Collected data:
[Start of Attachment]
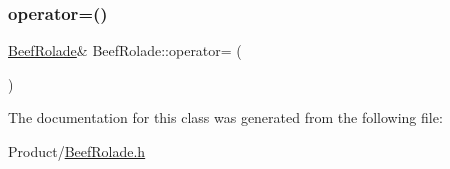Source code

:\subsubsection{\texorpdfstring{operator=()}{operator=()}}
{\footnotesize\ttfamily \mbox{\hyperlink{classBeefRolade}{Beef\+Rolade}}\& Beef\+Rolade\+::operator= (\begin{DoxyParamCaption}\item[{const \mbox{\hyperlink{classBeefRolade}{Beef\+Rolade}} \&}]{ }\end{DoxyParamCaption})}



The documentation for this class was generated from the following file\+:\begin{DoxyCompactItemize}
\item 
Product/\mbox{\hyperlink{BeefRolade_8h}{Beef\+Rolade.\+h}}\end{DoxyCompactItemize}
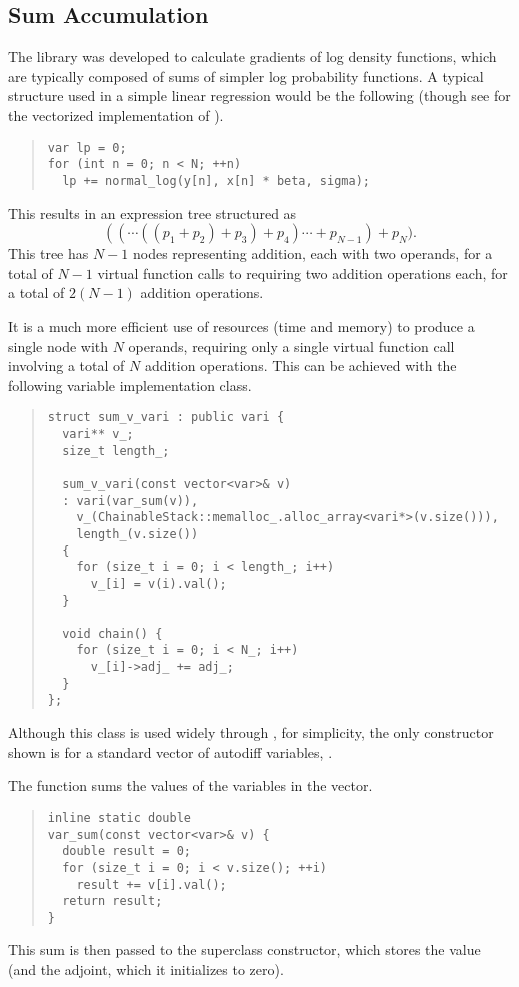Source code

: \documentclass[10pt]{article}
\begin{document}
\subsection{Sum Accumulation}

The  library was developed to calculate gradients of
log density functions, which are typically composed of sums of simpler
log probability functions.  A typical structure used in a simple
linear regression would be the following (though see
 for the vectorized implementation of
).
%
\begin{quote}
\begin{Verbatim}
var lp = 0;
for (int n = 0; n < N; ++n)
  lp += normal_log(y[n], x[n] * beta, sigma);
\end{Verbatim}
\end{quote}
%
This results in an expression tree structured as
%
\[
(( \cdots ((p_1 + p_2) + p_3) + p_4) \cdots + p_{N-1}) + p_N).
\]
%
This tree has $N-1$ nodes representing addition, each with two
operands, for a total of $N-1$ virtual function calls to
 requiring two addition operations each, for a total of
$2(N-1)$ addition operations.

It is a much more efficient use of resources (time and memory) to
produce a single node with $N$ operands, requiring only a single
virtual function call involving a total of $N$ addition operations.
This can be achieved with the following variable implementation class.
%
\begin{quote}
\begin{Verbatim}
struct sum_v_vari : public vari {
  vari** v_;
  size_t length_;

  sum_v_vari(const vector<var>& v) 
  : vari(var_sum(v)), 
    v_(ChainableStack::memalloc_.alloc_array<vari*>(v.size())),
    length_(v.size())
  {
    for (size_t i = 0; i < length_; i++)
      v_[i] = v(i).val();
  }

  void chain() {
    for (size_t i = 0; i < N_; i++)
      v_[i]->adj_ += adj_;
  }
};
\end{Verbatim}
\end{quote}
%
Although this class is used widely through , for
simplicity, the only constructor shown is for a standard vector of
autodiff variables, .  

The  function sums the values of the variables in the
vector.  
%
\begin{quote}
\begin{Verbatim}
inline static double 
var_sum(const vector<var>& v) {
  double result = 0;
  for (size_t i = 0; i < v.size(); ++i)
    result += v[i].val();
  return result;
} 
\end{Verbatim}
\end{quote}
%
This sum is then passed to the superclass constructor, which stores
the value (and the adjoint, which it initializes to zero).
\end{document}
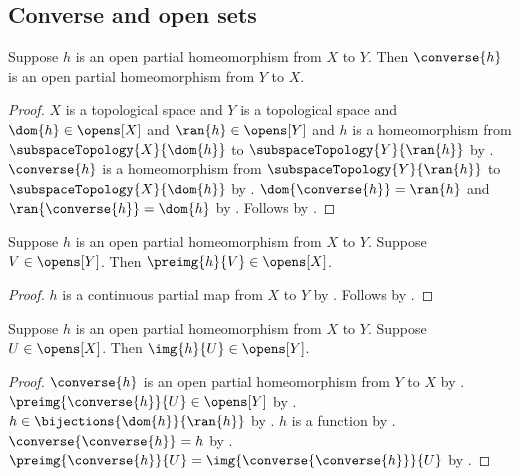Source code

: \subsection{Converse and open sets}

\begin{theorem}\label{open_partial_homeomorphism_converse}
    Suppose $h$ is an open partial homeomorphism from $X$ to $Y$.
    Then $\converse{h}$ is an open partial homeomorphism from $Y$ to $X$.
\end{theorem}
\begin{proof}
    $X$ is a topological space and $Y$ is a topological space and
        $\dom{h}\in\opens[X]$ and $\ran{h}\in\opens[Y]$ and
        $h$ is a homeomorphism from $\subspaceTopology{X}{\dom{h}}$
            to $\subspaceTopology{Y}{\ran{h}}$ by
        .
    $\converse{h}$ is a homeomorphism from $\subspaceTopology{Y}{\ran{h}}$
        to $\subspaceTopology{X}{\dom{h}}$ by .
    $\dom{\converse{h}}=\ran{h}$ and $\ran{\converse{h}}=\dom{h}$ by
        .
    Follows by .
\end{proof}

\begin{theorem}\label{open_partial_homeomorphism_preimage_open}
    Suppose $h$ is an open partial homeomorphism from $X$ to $Y$.
    Suppose $V\in\opens[Y]$.
    Then $\preimg{h}{V}\in\opens[X]$.
\end{theorem}
\begin{proof}
    $h$ is a continuous partial map from $X$ to $Y$ by
        .
    Follows by .
\end{proof}

\begin{theorem}\label{open_partial_homeomorphism_image_open}
    Suppose $h$ is an open partial homeomorphism from $X$ to $Y$.
    Suppose $U\in\opens[X]$.
    Then $\img{h}{U}\in\opens[Y]$.
\end{theorem}
\begin{proof}
    $\converse{h}$ is an open partial homeomorphism from $Y$ to $X$ by
        .
    $\preimg{\converse{h}}{U}\in\opens[Y]$ by
        .
    $h\in\bijections{\dom{h}}{\ran{h}}$ by
        .
    $h$ is a function by .
    $\converse{\converse{h}}=h$ by .
    $\preimg{\converse{h}}{U}=\img{\converse{\converse{h}}}{U}$ by
        .
\end{proof}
[End of Attachment]
[YOUR GOAL] Output all the data, exactly, without images.

[OUTPUT FOR THIS TASK]
Source code

:\subsubsection{\texorpdfstring{operator=()}{operator=()}}
{\footnotesize\ttfamily \mbox{\hyperlink{classBeefRolade}{Beef\+Rolade}}\& Beef\+Rolade\+::operator= (\begin{DoxyParamCaption}\item[{const \mbox{\hyperlink{classBeefRolade}{Beef\+Rolade}} \&}]{ }\end{DoxyParamCaption})}



The documentation for this class was generated from the following file\+:\begin{DoxyCompactItemize}
\item 
Product/\mbox{\hyperlink{BeefRolade_8h}{Beef\+Rolade.\+h}}\end{DoxyCompactItemize}
Source code

: \documentclass[10pt]{article}
\begin{document}
\subsection{Sum Accumulation}

The  library was developed to calculate gradients of
log density functions, which are typically composed of sums of simpler
log probability functions.  A typical structure used in a simple
linear regression would be the following (though see
 for the vectorized implementation of
).
%
\begin{quote}
\begin{Verbatim}
var lp = 0;
for (int n = 0; n < N; ++n)
  lp += normal_log(y[n], x[n] * beta, sigma);
\end{Verbatim}
\end{quote}
%
This results in an expression tree structured as
%
\[
(( \cdots ((p_1 + p_2) + p_3) + p_4) \cdots + p_{N-1}) + p_N).
\]
%
This tree has $N-1$ nodes representing addition, each with two
operands, for a total of $N-1$ virtual function calls to
 requiring two addition operations each, for a total of
$2(N-1)$ addition operations.

It is a much more efficient use of resources (time and memory) to
produce a single node with $N$ operands, requiring only a single
virtual function call involving a total of $N$ addition operations.
This can be achieved with the following variable implementation class.
%
\begin{quote}
\begin{Verbatim}
struct sum_v_vari : public vari {
  vari** v_;
  size_t length_;

  sum_v_vari(const vector<var>& v) 
  : vari(var_sum(v)), 
    v_(ChainableStack::memalloc_.alloc_array<vari*>(v.size())),
    length_(v.size())
  {
    for (size_t i = 0; i < length_; i++)
      v_[i] = v(i).val();
  }

  void chain() {
    for (size_t i = 0; i < N_; i++)
      v_[i]->adj_ += adj_;
  }
};
\end{Verbatim}
\end{quote}
%
Although this class is used widely through , for
simplicity, the only constructor shown is for a standard vector of
autodiff variables, .  

The  function sums the values of the variables in the
vector.  
%
\begin{quote}
\begin{Verbatim}
inline static double 
var_sum(const vector<var>& v) {
  double result = 0;
  for (size_t i = 0; i < v.size(); ++i)
    result += v[i].val();
  return result;
} 
\end{Verbatim}
\end{quote}
%
This sum is then passed to the superclass constructor, which stores
the value (and the adjoint, which it initializes to zero).
\end{document}
Source code

: \subsection{Converse and open sets}

\begin{theorem}\label{open_partial_homeomorphism_converse}
    Suppose $h$ is an open partial homeomorphism from $X$ to $Y$.
    Then $\converse{h}$ is an open partial homeomorphism from $Y$ to $X$.
\end{theorem}
\begin{proof}
    $X$ is a topological space and $Y$ is a topological space and
        $\dom{h}\in\opens[X]$ and $\ran{h}\in\opens[Y]$ and
        $h$ is a homeomorphism from $\subspaceTopology{X}{\dom{h}}$
            to $\subspaceTopology{Y}{\ran{h}}$ by
        .
    $\converse{h}$ is a homeomorphism from $\subspaceTopology{Y}{\ran{h}}$
        to $\subspaceTopology{X}{\dom{h}}$ by .
    $\dom{\converse{h}}=\ran{h}$ and $\ran{\converse{h}}=\dom{h}$ by
        .
    Follows by .
\end{proof}

\begin{theorem}\label{open_partial_homeomorphism_preimage_open}
    Suppose $h$ is an open partial homeomorphism from $X$ to $Y$.
    Suppose $V\in\opens[Y]$.
    Then $\preimg{h}{V}\in\opens[X]$.
\end{theorem}
\begin{proof}
    $h$ is a continuous partial map from $X$ to $Y$ by
        .
    Follows by .
\end{proof}

\begin{theorem}\label{open_partial_homeomorphism_image_open}
    Suppose $h$ is an open partial homeomorphism from $X$ to $Y$.
    Suppose $U\in\opens[X]$.
    Then $\img{h}{U}\in\opens[Y]$.
\end{theorem}
\begin{proof}
    $\converse{h}$ is an open partial homeomorphism from $Y$ to $X$ by
        .
    $\preimg{\converse{h}}{U}\in\opens[Y]$ by
        .
    $h\in\bijections{\dom{h}}{\ran{h}}$ by
        .
    $h$ is a function by .
    $\converse{\converse{h}}=h$ by .
    $\preimg{\converse{h}}{U}=\img{\converse{\converse{h}}}{U}$ by
        .
\end{proof}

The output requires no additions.